SOPA. It's an acronym so dirty that to type it causes a collective washing of the Internets mouth. Reaction has been swift and coherent in its singular defiance of proposed Legislation that is global in its reach, idiotic in its understanding of how new media and the internet intersects, and truly naive if it believes we don’t realise it has everything to do with censorship, and will do nothing against the 'rampant piracy' it purports to end.
As content producers entitled to the remuneration their entertainment work deserves, the Games Industry has become divided over the issues raised by the bill proposal. Some of these divides are within individual companies themselves, such as Sony where ‘Sony Music Entertainment’ is listed as a supporter, but ‘Sony Online Entertainment’ is not. It's always a mess when companies wake up to find the community Giant of the Internet awake and enraged, and so far a clear list of supporters and detractors have yet to emerge.
What is clear are the serious questions the SOPA Bill engenders for the Games Industry
User innovation and community engagement drives the success and sustainability of any industry. Under SOPA, custom files ranging from innocent configuration files to a full mod changing or altering a games base code can be accused of intellectual property threat, and the website hosting the content taken down. Under SOPA, the creators of the original Counter Strike mod could theoretically have been seen as infringing copyright and processed accordingly. With sales of over 25 million to date for Valve after they acquired the makers, the fear of making content that could get you prosecuted will cost the industry severely.
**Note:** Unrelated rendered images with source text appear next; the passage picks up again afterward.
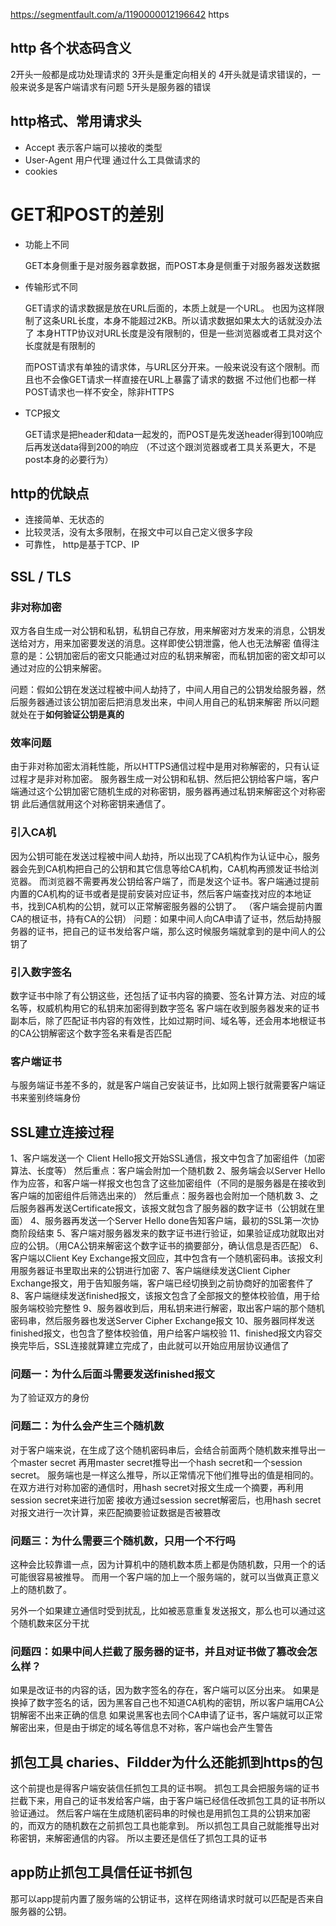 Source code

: https://segmentfault.com/a/1190000012196642 https


## http 各个状态码含义
2开头一般都是成功处理请求的
3开头是重定向相关的
4开头就是请求错误的，一般来说多是客户端请求有问题
5开头是服务器的错误

## http格式、常用请求头

- Accept 表示客户端可以接收的类型
- User-Agent 用户代理 通过什么工具做请求的
- cookies 

# GET和POST的差别

- 功能上不同
  
  GET本身侧重于是对服务器拿数据，而POST本身是侧重于对服务器发送数据

- 传输形式不同
  
  GET请求的请求数据是放在URL后面的，本质上就是一个URL。
  也因为这样限制了这条URL长度，本身不能超过2KB。所以请求数据如果太大的话就没办法了
  本身HTTP协议对URL长度是没有限制的，但是一些浏览器或者工具对这个长度就是有限制的
  
  而POST请求有单独的请求体，与URL区分开来。一般来说没有这个限制。而且也不会像GET请求一样直接在URL上暴露了请求的数据
  不过他们也都一样POST请求也一样不安全，除非HTTPS
- TCP报文

  GET请求是把header和data一起发的，而POST是先发送header得到100响应后再发送data得到200的响应
  （不过这个跟浏览器或者工具关系更大，不是post本身的必要行为）  
  
## http的优缺点

- 连接简单、无状态的
- 比较灵活，没有太多限制，在报文中可以自己定义很多字段
- 可靠性， http是基于TCP、IP

## SSL / TLS

### 非对称加密

 双方各自生成一对公钥和私钥，私钥自己存放，用来解密对方发来的消息，公钥发送给对方，用来加密要发送的消息。这样即使公钥泄露，他人也无法解密
 值得注意的是：公钥加密后的密文只能通过对应的私钥来解密，而私钥加密的密文却可以通过对应的公钥来解密。
 
 问题：假如公钥在发送过程被中间人劫持了，中间人用自己的公钥发给服务器，然后服务器通过该公钥加密后把消息发出来，中间人用自己的私钥来解密
 所以问题就处在于**如何验证公钥是真的**
 
### 效率问题
由于非对称加密太消耗性能，所以HTTPS通信过程中是用对称解密的，只有认证过程才是非对称加密。
服务器生成一对公钥和私钥、然后把公钥给客户端，客户端通过这个公钥加密它随机生成的对称密钥，服务器再通过私钥来解密这个对称密钥
此后通信就用这个对称密钥来通信了。

### 引入CA机

 因为公钥可能在发送过程被中间人劫持，所以出现了CA机构作为认证中心，服务器会先到CA机构把自己的公钥和其它信息等给CA机构，CA机构再颁发证书给浏览器。
 而浏览器不需要再发公钥给客户端了，而是发这个证书。客户端通过提前内置的CA机构的证书或者是提前安装对应证书，然后客户端查找对应的本地证书，找到CA机构的公钥，就可以正常解密服务器的公钥了。
 （客户端会提前内置CA的根证书，持有CA的公钥）
问题：如果中间人向CA申请了证书，然后劫持服务器的证书，把自己的证书发给客户端，那么这时候服务端就拿到的是中间人的公钥了

### 引入数字签名
 
 数字证书中除了有公钥这些，还包括了证书内容的摘要、签名计算方法、对应的域名等，权威机构用它的私钥来加密得到数字签名
 客户端在收到服务器发来的证书副本后，除了匹配证书内容的有效性，比如过期时间、域名等，还会用本地根证书的CA公钥解密这个数字签名来看是否匹配
 
### 客户端证书
与服务端证书差不多的，就是客户端自己安装证书，比如网上银行就需要客户端证书来鉴别终端身份

## SSL建立连接过程

1、客户端发送一个 Client Hello报文开始SSL通信，报文中包含了加密组件（加密算法、长度等）
然后重点：客户端会附加一个随机数
2、服务端会以Server Hello作为应答，和客户端一样报文也包含了这些加密组件（不同的是服务器是在接收到客户端的加密组件后筛选出来的）
然后重点：服务器也会附加一个随机数
3、之后服务器再发送Certificate报文，该报文就包含了服务器的数字证书（公钥就在里面）
4、服务器再发送一个Server Hello done告知客户端，最初的SSL第一次协商阶段结束
5、客户端对服务器发来的数字证书进行验证，如果验证成功就取出对应的公钥。（用CA公钥来解密这个数字证书的摘要部分，确认信息是否匹配）
6、客户端以Client Key Exchange报文回应，其中包含有一个随机密码串。该报文利用服务器证书里取出来的公钥进行加密
7、客户端继续发送Client Cipher Exchange报文，用于告知服务端，客户端已经切换到之前协商好的加密套件了
8、客户端继续发送finished报文，该报文包含了全部报文的整体校验值，用于给服务端校验完整性
9、服务器收到后，用私钥来进行解密，取出客户端的那个随机密码串，然后服务器也发送Server Cipher Exchange报文
10、服务器同样发送finished报文，也包含了整体校验值，用户给客户端校验
11、finished报文内容交换完毕后，SSL连接就算建立完成了，由此就可以开始应用层协议通信了

### 问题一：为什么后面斗需要发送finished报文

为了验证双方的身份

### 问题二：为什么会产生三个随机数
对于客户端来说，在生成了这个随机密码串后，会结合前面两个随机数来推导出一个master secret
再用master secret推导出一个hash secret和一个session secret。
服务端也是一样这么推导，所以正常情况下他们推导出的值是相同的。
在双方进行对称加密的通信时，用hash secret对报文生成一个摘要，再利用session secret来进行加密
接收方通过session secret解密后，也用hash secret对报文进行一次计算，来匹配摘要验证数据是否被篡改

### 问题三：为什么需要三个随机数，只用一个不行吗

这种会比较靠谱一点，因为计算机中的随机数本质上都是伪随机数，只用一个的话可能很容易被推导。
而用一个客户端的加上一个服务端的，就可以当做真正意义上的随机数了。

另外一个如果建立通信时受到扰乱，比如被恶意重复发送报文，那么也可以通过这个随机数来区分干扰

### 问题四：如果中间人拦截了服务器的证书，并且对证书做了篡改会怎么样？

如果是改证书的内容的话，因为数字签名的存在，客户端可以区分出来。
如果是换掉了数字签名的话，因为黑客自己也不知道CA机构的密钥，所以客户端用CA公钥解密不出来正确的信息
如果说黑客也去同个CA申请了证书，客户端就可以正常解密出来，但是由于绑定的域名等信息不对称，客户端也会产生警告

 
## 抓包工具 charies、Fildder为什么还能抓到https的包

这个前提也是得客户端安装信任抓包工具的证书啊。
抓包工具会把服务端的证书拦截下来，用自己的证书发给客户端，由于客户端已经信任改抓包工具的证书所以验证通过。
然后客户端在生成随机密码串的时候也是用抓包工具的公钥来加密的，而双方的随机数在之前抓包工具也能拿到。
所以抓包工具自己就能推导出对称密钥，来解密通信的内容。
所以主要还是信任了抓包工具的证书

## app防止抓包工具信任证书抓包

那可以app提前内置了服务端的公钥证书，这样在网络请求时就可以匹配是否来自服务器的公钥。



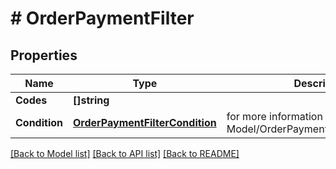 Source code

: # # OrderPaymentFilter


## Properties 


Name | Type | Description | Notes
------------ | ------------- | ------------- | -------------
**Codes**| **[]string** |   | [optional]
**Condition**| [**OrderPaymentFilterCondition**](OrderPaymentFilterCondition.md) |  for more information please, see Model/OrderPaymentFilterCondition.php  | [optional] [default to ORDERPAYMENTFILTERCONDITION_IN]


[[Back to Model list]](../../README.md#models) [[Back to API list]](../../README.md#endpoints) [[Back to README]](../../README.md)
SOPA's true aim is censorship, not piracy. Under its mandate, content that even hints at misappropriation or misinterpretation can be removed. This would be the end of the YouTube generation, whether it is guides, game play videos or machinima. What has not been made clear is that it’s the Industry itself which are the enforcers under the proposal. Any request for a takedown by an Industry provider is given pre-authorization under the law.
The evidence for this is already here, even before the official SOPA debate begins, with the current war between Viacom and YouTube. When you hand over the power of self regulation, you create a corporate environment ripe for abuse and primed for anti-competitive practices. If every would-be indie developer is concerned their creation could be seen as a remote infringement and thus be prosecuted, you have an environment of fear which means less entrepreneurial content.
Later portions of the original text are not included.